#### [What you should do]
The response must reproduce exactly every line of the material below holding the word "descriptions".

**** Records shown ****

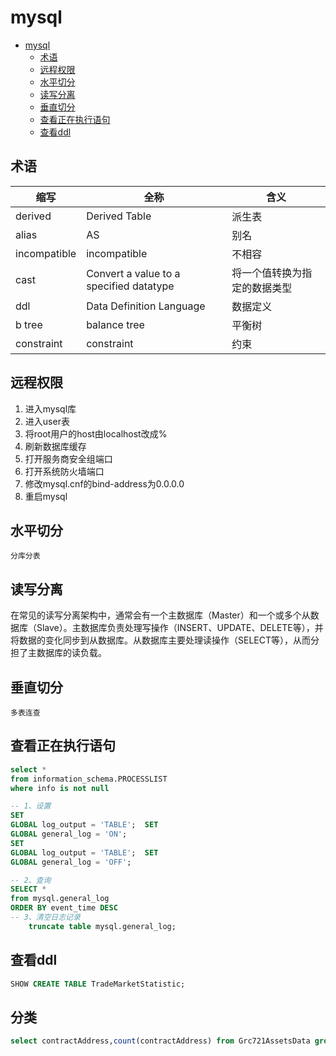 # mysql

<!-- TOC -->

* [mysql](#mysql)
    * [术语](#术语)
    * [远程权限](#远程权限)
    * [水平切分](#水平切分)
    * [读写分离](#读写分离)
    * [垂直切分](#垂直切分)
    * [查看正在执行语句](#查看正在执行语句)
    * [查看ddl](#查看ddl)

<!-- TOC -->

## 术语

| 缩写           | 全称                                      | 含义             |
|--------------|-----------------------------------------|----------------|
| derived      | Derived Table                           | 派生表            |
| alias        | AS                                      | 别名             |
| incompatible | incompatible                            | 不相容            |
| cast         | Convert a value to a specified datatype | 将一个值转换为指定的数据类型 |
| ddl          | Data Definition Language                | 数据定义           |
| b tree       | balance tree                            | 平衡树            |
| constraint   | constraint                              | 约束             |

## 远程权限

1. 进入mysql库
2. 进入user表
3. 将root用户的host由localhost改成%
4. 刷新数据库缓存
5. 打开服务商安全组端口
6. 打开系统防火墙端口
7. 修改mysql.cnf的bind-address为0.0.0.0
8. 重启mysql

## 水平切分

```shell
分库分表
```

## 读写分离

在常见的读写分离架构中，通常会有一个主数据库（Master）和一个或多个从数据库（Slave）。主数据库负责处理写操作（INSERT、UPDATE、DELETE等），并将数据的变化同步到从数据库。从数据库主要处理读操作（SELECT等），从而分担了主数据库的读负载。

## 垂直切分

```shell
多表连查
```

## 查看正在执行语句

```sql
select *
from information_schema.PROCESSLIST
where info is not null
```

```sql
-- 1、设置
SET
GLOBAL log_output = 'TABLE';  SET
GLOBAL general_log = 'ON';
SET
GLOBAL log_output = 'TABLE';  SET
GLOBAL general_log = 'OFF';

-- 2、查询
SELECT *
from mysql.general_log
ORDER BY event_time DESC
-- 3、清空日志记录
    truncate table mysql.general_log;

```

## 查看ddl

```sql
SHOW CREATE TABLE TradeMarketStatistic;

```
## 分类
```sql
select contractAddress,count(contractAddress) from Grc721AssetsData group by contractAddress
```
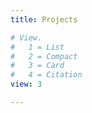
```yaml
---
title: Projects

# View.
#   1 = List
#   2 = Compact
#   3 = Card
#   4 = Citation
view: 3

---
```

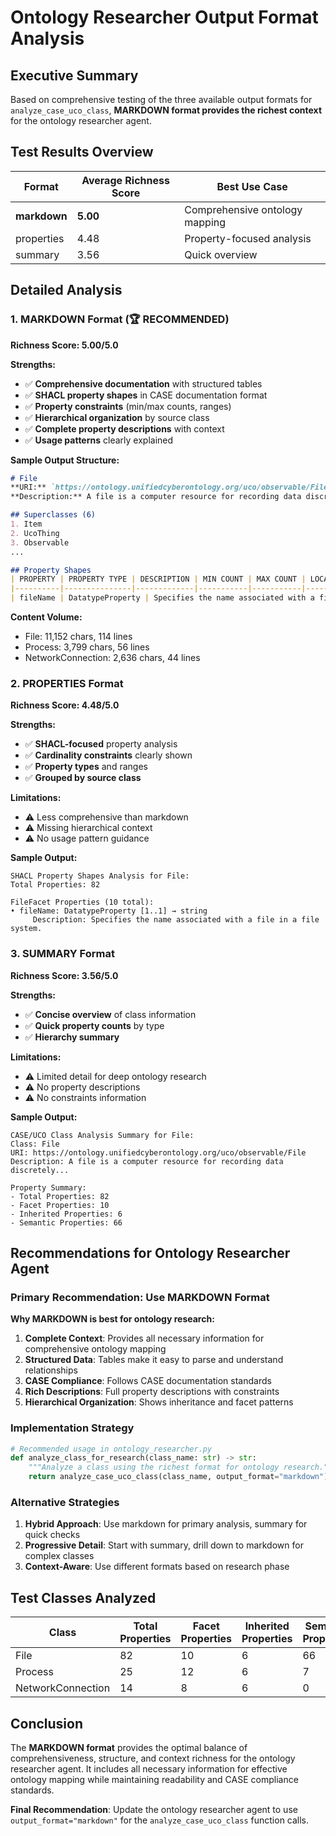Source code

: # Ontology Researcher Output Format Analysis

## Executive Summary

Based on comprehensive testing of the three available output formats for `analyze_case_uco_class`, **MARKDOWN format provides the richest context** for the ontology researcher agent.

## Test Results Overview

| Format | Average Richness Score | Best Use Case |
|--------|----------------------|---------------|
| **markdown** | **5.00** | Comprehensive ontology mapping |
| properties | 4.48 | Property-focused analysis |
| summary | 3.56 | Quick overview |

## Detailed Analysis

### 1. MARKDOWN Format (🏆 RECOMMENDED)

**Richness Score: 5.00/5.0**

**Strengths:**
- ✅ **Comprehensive documentation** with structured tables
- ✅ **SHACL property shapes** in CASE documentation format
- ✅ **Property constraints** (min/max counts, ranges)
- ✅ **Hierarchical organization** by source class
- ✅ **Complete property descriptions** with context
- ✅ **Usage patterns** clearly explained

**Sample Output Structure:**
```markdown
# File
**URI:** `https://ontology.unifiedcyberontology.org/uco/observable/File`
**Description:** A file is a computer resource for recording data discretely...

## Superclasses (6)
1. Item
2. UcoThing
3. Observable
...

## Property Shapes
| PROPERTY | PROPERTY TYPE | DESCRIPTION | MIN COUNT | MAX COUNT | LOCAL RANGE | GLOBAL RANGE |
|----------|---------------|-------------|-----------|-----------|-------------|--------------|
| fileName | DatatypeProperty | Specifies the name associated with a file... | 1 | 1 | string | None |
```

**Content Volume:**
- File: 11,152 chars, 114 lines
- Process: 3,799 chars, 56 lines  
- NetworkConnection: 2,636 chars, 44 lines

### 2. PROPERTIES Format

**Richness Score: 4.48/5.0**

**Strengths:**
- ✅ **SHACL-focused** property analysis
- ✅ **Cardinality constraints** clearly shown
- ✅ **Property types** and ranges
- ✅ **Grouped by source class**

**Limitations:**
- ⚠️ Less comprehensive than markdown
- ⚠️ Missing hierarchical context
- ⚠️ No usage pattern guidance

**Sample Output:**
```
SHACL Property Shapes Analysis for File:
Total Properties: 82

FileFacet Properties (10 total):
• fileName: DatatypeProperty [1..1] → string
     Description: Specifies the name associated with a file in a file system.
```

### 3. SUMMARY Format

**Richness Score: 3.56/5.0**

**Strengths:**
- ✅ **Concise overview** of class information
- ✅ **Quick property counts** by type
- ✅ **Hierarchy summary**

**Limitations:**
- ⚠️ Limited detail for deep ontology research
- ⚠️ No property descriptions
- ⚠️ No constraints information

**Sample Output:**
```
CASE/UCO Class Analysis Summary for File:
Class: File
URI: https://ontology.unifiedcyberontology.org/uco/observable/File
Description: A file is a computer resource for recording data discretely...

Property Summary:
- Total Properties: 82
- Facet Properties: 10
- Inherited Properties: 6
- Semantic Properties: 66
```

## Recommendations for Ontology Researcher Agent

### Primary Recommendation: Use MARKDOWN Format

**Why MARKDOWN is best for ontology research:**

1. **Complete Context**: Provides all necessary information for comprehensive ontology mapping
2. **Structured Data**: Tables make it easy to parse and understand relationships
3. **CASE Compliance**: Follows CASE documentation standards
4. **Rich Descriptions**: Full property descriptions with constraints
5. **Hierarchical Organization**: Shows inheritance and facet patterns

### Implementation Strategy

```python
# Recommended usage in ontology_researcher.py
def analyze_class_for_research(class_name: str) -> str:
    """Analyze a class using the richest format for ontology research."""
    return analyze_case_uco_class(class_name, output_format="markdown")
```

### Alternative Strategies

1. **Hybrid Approach**: Use markdown for primary analysis, summary for quick checks
2. **Progressive Detail**: Start with summary, drill down to markdown for complex classes
3. **Context-Aware**: Use different formats based on research phase

## Test Classes Analyzed

| Class | Total Properties | Facet Properties | Inherited Properties | Semantic Properties |
|-------|------------------|------------------|---------------------|-------------------|
| File | 82 | 10 | 6 | 66 |
| Process | 25 | 12 | 6 | 7 |
| NetworkConnection | 14 | 8 | 6 | 0 |

## Conclusion

The **MARKDOWN format** provides the optimal balance of comprehensiveness, structure, and context richness for the ontology researcher agent. It includes all necessary information for effective ontology mapping while maintaining readability and CASE compliance standards.

**Final Recommendation**: Update the ontology researcher agent to use `output_format="markdown"` for the `analyze_case_uco_class` function calls.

****

#### [Finished task]
- ✅ **Complete property descriptions** with context
- ⚠️ No property descriptions
4. **Rich Descriptions**: Full property descriptions with constraints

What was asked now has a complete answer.